++++ DATASET RECORDS ++++

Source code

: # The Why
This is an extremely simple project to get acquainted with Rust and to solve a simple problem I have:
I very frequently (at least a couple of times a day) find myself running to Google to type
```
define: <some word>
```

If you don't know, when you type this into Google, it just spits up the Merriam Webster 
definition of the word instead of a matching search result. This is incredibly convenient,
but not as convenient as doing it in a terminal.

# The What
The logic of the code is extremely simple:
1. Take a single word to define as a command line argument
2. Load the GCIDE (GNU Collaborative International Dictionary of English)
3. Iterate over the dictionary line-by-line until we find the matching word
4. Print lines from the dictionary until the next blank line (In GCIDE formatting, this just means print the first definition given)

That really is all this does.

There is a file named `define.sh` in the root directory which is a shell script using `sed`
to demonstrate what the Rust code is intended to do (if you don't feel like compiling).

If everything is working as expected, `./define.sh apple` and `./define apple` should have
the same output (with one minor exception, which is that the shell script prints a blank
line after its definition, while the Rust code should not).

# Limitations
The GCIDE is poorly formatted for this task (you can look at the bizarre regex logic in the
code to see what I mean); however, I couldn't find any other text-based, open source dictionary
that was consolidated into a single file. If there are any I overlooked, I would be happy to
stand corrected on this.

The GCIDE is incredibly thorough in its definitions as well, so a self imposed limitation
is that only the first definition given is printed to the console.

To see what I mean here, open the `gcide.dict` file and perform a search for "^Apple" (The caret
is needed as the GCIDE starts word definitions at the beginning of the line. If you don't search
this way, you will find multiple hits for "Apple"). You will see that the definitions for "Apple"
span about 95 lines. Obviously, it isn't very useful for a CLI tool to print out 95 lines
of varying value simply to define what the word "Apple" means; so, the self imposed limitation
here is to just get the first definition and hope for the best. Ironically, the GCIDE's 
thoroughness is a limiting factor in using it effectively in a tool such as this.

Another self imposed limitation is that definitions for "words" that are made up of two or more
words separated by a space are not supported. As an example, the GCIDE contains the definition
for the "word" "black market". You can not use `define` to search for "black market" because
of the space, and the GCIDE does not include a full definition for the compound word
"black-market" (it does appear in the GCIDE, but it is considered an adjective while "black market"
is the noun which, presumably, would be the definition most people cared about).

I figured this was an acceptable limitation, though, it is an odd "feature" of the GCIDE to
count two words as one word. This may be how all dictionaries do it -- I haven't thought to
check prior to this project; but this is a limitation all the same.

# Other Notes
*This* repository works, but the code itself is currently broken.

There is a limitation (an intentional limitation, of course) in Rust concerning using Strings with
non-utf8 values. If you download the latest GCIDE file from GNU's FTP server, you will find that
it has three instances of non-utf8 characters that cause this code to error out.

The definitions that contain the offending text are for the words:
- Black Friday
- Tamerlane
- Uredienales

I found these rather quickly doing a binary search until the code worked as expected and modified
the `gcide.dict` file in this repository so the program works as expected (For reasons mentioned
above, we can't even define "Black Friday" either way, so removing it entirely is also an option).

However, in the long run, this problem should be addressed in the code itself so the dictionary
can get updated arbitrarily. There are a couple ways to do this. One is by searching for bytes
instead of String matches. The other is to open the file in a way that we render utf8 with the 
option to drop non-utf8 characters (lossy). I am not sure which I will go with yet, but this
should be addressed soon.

++++
++++ DATASET RECORDS ++++

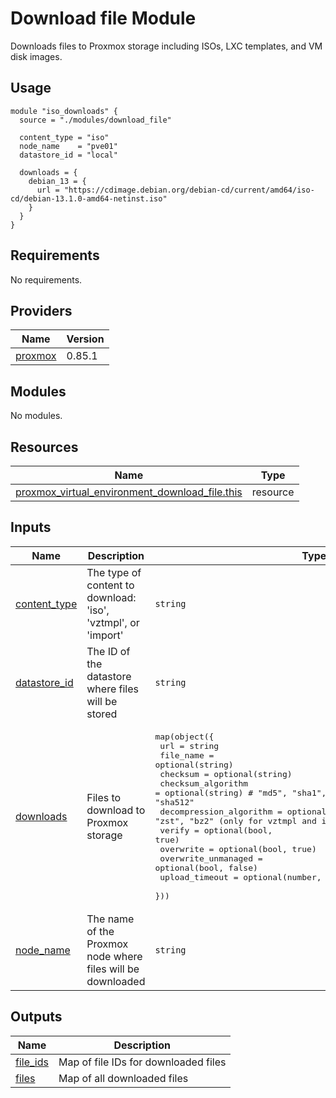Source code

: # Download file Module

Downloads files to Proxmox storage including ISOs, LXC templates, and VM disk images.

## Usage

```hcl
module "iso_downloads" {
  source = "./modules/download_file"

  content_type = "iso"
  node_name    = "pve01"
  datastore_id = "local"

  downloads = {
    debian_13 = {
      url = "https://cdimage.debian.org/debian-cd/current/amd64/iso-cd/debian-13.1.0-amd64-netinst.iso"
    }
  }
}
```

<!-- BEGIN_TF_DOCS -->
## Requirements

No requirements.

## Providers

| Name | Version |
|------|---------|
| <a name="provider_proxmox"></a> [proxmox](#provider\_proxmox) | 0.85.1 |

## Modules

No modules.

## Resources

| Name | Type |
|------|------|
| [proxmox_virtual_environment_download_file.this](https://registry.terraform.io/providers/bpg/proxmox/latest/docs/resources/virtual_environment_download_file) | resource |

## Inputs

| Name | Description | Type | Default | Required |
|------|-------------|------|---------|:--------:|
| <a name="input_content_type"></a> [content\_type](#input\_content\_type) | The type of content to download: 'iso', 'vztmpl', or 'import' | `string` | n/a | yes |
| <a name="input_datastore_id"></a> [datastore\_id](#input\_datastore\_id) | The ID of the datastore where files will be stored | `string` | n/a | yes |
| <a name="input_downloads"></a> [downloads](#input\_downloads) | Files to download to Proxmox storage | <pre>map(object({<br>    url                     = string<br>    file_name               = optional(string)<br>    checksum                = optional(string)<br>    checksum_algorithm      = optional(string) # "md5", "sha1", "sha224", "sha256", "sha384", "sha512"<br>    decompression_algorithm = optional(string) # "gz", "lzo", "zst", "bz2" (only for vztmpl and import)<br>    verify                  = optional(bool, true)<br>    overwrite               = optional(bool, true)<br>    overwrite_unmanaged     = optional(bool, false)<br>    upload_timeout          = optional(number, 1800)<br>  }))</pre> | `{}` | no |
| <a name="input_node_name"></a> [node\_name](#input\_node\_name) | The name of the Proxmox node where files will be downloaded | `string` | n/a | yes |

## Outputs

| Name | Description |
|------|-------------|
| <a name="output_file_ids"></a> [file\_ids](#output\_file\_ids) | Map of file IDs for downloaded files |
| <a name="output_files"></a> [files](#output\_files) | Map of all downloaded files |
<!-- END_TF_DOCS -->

++++
++++ DATASET RECORDS ++++

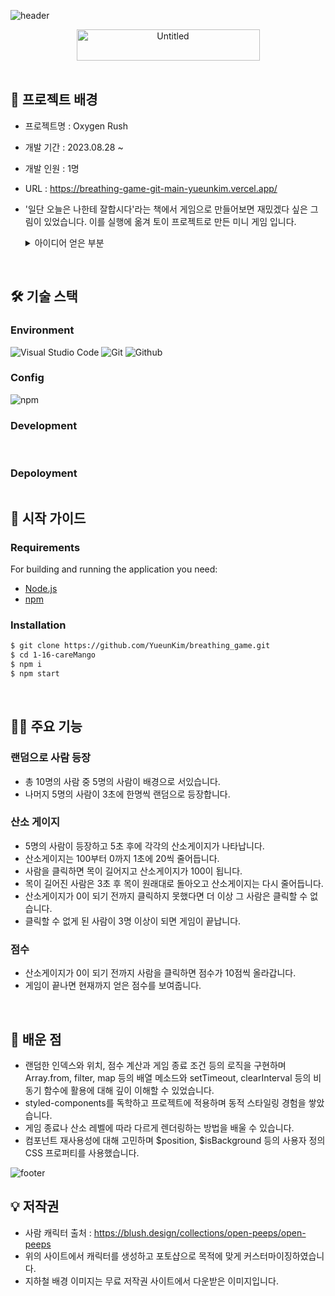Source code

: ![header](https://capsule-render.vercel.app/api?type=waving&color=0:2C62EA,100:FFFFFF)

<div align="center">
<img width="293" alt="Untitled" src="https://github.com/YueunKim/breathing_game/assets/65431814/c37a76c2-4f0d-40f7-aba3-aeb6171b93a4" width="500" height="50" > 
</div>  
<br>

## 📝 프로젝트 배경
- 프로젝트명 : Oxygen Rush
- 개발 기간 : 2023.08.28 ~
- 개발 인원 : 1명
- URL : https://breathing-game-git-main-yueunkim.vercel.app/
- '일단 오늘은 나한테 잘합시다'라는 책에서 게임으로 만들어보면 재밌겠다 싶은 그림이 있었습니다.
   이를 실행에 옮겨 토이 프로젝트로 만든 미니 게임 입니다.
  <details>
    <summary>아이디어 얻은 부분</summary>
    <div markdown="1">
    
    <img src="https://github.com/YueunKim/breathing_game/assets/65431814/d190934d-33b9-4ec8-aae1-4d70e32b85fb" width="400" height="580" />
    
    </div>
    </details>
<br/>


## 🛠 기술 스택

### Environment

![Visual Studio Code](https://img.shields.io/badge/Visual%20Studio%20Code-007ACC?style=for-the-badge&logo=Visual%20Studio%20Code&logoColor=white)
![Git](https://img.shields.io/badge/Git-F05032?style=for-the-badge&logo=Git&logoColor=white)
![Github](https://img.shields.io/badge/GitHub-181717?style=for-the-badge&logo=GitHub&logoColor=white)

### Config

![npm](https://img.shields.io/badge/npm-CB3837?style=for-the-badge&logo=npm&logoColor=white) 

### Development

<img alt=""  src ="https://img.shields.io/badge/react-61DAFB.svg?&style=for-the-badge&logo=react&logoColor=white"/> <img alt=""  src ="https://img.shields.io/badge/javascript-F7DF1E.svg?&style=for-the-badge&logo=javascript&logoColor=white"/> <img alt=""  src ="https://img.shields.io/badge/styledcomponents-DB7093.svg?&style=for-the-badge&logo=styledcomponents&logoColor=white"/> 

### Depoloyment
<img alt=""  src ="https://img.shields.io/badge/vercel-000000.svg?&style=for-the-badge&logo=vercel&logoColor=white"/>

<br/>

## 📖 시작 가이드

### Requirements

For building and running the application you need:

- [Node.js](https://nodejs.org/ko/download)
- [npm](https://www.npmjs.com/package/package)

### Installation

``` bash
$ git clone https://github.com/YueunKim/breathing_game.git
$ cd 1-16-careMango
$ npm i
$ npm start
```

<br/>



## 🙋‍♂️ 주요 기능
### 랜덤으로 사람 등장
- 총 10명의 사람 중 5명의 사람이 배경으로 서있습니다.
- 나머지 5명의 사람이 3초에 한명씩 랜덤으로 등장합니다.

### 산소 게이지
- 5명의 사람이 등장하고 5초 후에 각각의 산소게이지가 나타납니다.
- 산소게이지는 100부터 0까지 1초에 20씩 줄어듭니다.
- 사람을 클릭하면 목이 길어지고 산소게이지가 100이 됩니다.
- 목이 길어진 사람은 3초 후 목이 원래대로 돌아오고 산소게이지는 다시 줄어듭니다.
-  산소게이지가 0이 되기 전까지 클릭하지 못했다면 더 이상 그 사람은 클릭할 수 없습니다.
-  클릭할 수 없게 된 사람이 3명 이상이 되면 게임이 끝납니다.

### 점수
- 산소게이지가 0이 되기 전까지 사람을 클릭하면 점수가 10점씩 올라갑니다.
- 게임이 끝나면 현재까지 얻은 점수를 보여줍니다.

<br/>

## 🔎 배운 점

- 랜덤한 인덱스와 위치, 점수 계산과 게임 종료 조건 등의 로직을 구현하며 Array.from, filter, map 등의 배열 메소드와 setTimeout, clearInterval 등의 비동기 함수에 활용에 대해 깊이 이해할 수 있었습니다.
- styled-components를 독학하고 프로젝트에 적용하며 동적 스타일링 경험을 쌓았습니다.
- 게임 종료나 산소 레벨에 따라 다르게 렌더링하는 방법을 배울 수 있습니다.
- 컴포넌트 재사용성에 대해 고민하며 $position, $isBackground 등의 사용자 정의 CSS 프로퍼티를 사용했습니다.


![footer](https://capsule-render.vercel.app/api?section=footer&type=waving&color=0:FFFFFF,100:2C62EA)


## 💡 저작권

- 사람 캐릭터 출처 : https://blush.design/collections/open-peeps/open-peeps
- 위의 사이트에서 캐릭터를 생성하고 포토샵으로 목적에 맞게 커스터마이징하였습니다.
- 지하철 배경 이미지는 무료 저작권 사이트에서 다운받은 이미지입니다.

++++

[PROMPT]:
Only one stretch of the entries above is wanted: the lines from the one containing "this way, you" through the one containing "span about 95". Please reproduce it exactly.

[EXERCISE RESULT]:
this way, you will find multiple hits for "Apple"). You will see that the definitions for "Apple"
span about 95 lines. Obviously, it isn't very useful for a CLI tool to print out 95 lines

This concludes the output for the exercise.